All at once the terror overwhelms me, the hopeless terror, the abject and profound fear.  The light is going now, swiftly so swiftly, and running away like water, flowing away like water out of the world.

 

I hear the powerful shouts of frightened people behind me, I begin to cry out, I am so afraid and I cry and sob and call out. 

 

The light flashes away!

 

The sun is black, the sun is black, the radiant corona streams away in glory around it, the sunset colors burst at the horizon all around m and I am there in the middle of the world surrounded by sunset and darkness. 

 

A huge prominence of orange leaps from the upper left limb.  A cry goes up behind me,

 

I drop to my knees, I lift my arms in supplication, in homage, in joy and fear together. 

 

I remember to take a few images of this but mostly I look and look, with my own eyes and with my instrument.  How glorious, how glorious!

 

The dogs howl in dismay.

 

Then color appears at the lower right limb, pink, orange, brilliant neon pink and orange, a wide and wider band of it.   Behind me the people cheer louder and louder and THERE IS THE SUN COME BACK AGAIN.

 

We are saved once more, our tiny earth given life by this star, in the same way as the return of the flooded Nile each year gave life to these people.

 

I return to John and he comes to greet me.  Everyone is laughing and smiling and happy.  I take a few pictures to show this.

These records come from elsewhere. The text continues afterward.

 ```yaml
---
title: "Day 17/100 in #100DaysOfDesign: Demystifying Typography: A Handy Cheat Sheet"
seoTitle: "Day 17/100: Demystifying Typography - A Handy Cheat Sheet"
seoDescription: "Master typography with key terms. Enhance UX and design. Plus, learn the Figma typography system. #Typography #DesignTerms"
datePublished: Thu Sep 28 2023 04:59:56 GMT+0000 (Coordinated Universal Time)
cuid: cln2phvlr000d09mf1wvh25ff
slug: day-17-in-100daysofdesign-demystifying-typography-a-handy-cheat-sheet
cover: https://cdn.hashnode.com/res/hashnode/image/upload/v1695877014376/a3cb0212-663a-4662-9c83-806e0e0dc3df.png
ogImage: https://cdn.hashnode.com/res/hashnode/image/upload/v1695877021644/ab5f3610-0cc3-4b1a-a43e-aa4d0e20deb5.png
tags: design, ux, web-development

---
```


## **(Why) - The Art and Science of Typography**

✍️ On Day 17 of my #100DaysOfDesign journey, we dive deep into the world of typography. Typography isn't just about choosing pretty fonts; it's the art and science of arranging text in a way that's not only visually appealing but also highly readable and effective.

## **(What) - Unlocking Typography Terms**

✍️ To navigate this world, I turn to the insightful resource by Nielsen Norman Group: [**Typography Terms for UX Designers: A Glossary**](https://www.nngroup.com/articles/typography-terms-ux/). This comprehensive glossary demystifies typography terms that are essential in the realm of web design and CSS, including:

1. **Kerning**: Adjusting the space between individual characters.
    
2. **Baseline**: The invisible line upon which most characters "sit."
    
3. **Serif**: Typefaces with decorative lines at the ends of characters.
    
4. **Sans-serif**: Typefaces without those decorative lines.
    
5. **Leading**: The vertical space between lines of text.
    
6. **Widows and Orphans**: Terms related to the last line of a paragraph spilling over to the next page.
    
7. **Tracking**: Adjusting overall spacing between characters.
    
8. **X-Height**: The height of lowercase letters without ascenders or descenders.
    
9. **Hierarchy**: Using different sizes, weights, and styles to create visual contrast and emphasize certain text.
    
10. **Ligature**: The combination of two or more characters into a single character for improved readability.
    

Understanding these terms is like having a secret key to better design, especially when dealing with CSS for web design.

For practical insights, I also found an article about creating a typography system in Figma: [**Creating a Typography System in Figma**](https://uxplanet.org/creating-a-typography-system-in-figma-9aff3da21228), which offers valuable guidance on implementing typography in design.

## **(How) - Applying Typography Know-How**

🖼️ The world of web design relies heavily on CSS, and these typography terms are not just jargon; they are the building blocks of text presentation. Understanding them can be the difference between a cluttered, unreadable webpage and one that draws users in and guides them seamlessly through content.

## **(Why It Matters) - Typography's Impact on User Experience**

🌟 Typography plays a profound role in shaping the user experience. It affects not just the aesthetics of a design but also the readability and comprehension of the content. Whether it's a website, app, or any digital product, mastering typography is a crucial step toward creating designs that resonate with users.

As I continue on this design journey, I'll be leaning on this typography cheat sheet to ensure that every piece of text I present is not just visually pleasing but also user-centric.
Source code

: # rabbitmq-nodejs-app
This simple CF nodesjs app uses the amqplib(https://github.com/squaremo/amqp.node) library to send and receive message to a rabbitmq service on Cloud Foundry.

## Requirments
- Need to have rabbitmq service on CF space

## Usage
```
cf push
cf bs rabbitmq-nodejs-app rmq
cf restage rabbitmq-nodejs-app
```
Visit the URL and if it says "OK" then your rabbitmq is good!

How, oh how can all this scene be explained.

For an hour or so we wander up and down, taking in the sights,  And then our buses come, and we drive back across the desert, and back to our hotel and its red tent.

Flowers of yellow and lavender.  The birds skimming over them,   The dogs and the cows.   The fat yellow-green frogs splashing about in their questionable tiny wetland.  Frogs.  The frogs went silent about three quarters into totality.  At a half hour before totality, a loudspeaker nearby crackled into sound: the recorded call to prayer, ghostly in the thinning light.  Again ten minutes later, and then, astonishing in its appropriateness, FOUR MINUTES before totality, the breathy sound travels on the dying light, a kind of wild abandonment to fate in its tone.    Later I read that there is a prayer in time of catastrophe, and I am certain that that was it.

Our Egyptian guides had  been quite skeptical about the whole thing.  Not any more.  Our best guide, Mohamed, said that he cried, he didn't know why.

Well, what else could one do?


A day of transit only, back to Cairo.   We drive back across the desert lands, here and there a herd of sheep or goats, tended by a lone herdsman or two, most in long robes of brown, blue, or tan, blowing in the wind.   Long stretches pass with no human places to be seen, only the vast desert, with its scattered low plants, subtle undulations, and now and then, at the horizon, bluffs rising, the great landmarks for those that know them.  The road is good, there are some cars, some trucks,   Sparse dwellings and other indeterminate buildings, some are small mosques with crescents rising from little towers, some are tiny sturdy buildings with two windows, or no windows, high up on the walls to allow the heat to escape.   Often, inexplicably, a lone person, barely visible, walking in the desert on a path known to him or to her.  And if it is a her, she is unmistakable in billowing black.

What life is that, that these women live?

I forgot to tell that we stopped at the place where the battle of Alamein was fought in WW 2, and the commonwealth cemetery there.  How moving, that these soldiers that died here in the desert should be buried here.  Many of the headstones have inscriptions made by their families.    Many of the graves have a lonely cactus planted by them.  That these young men who came from a country where there would be lovely flowers at their graves should now have a dry, prickly cactus--it is so painful.

Why cannot we learn, still and still.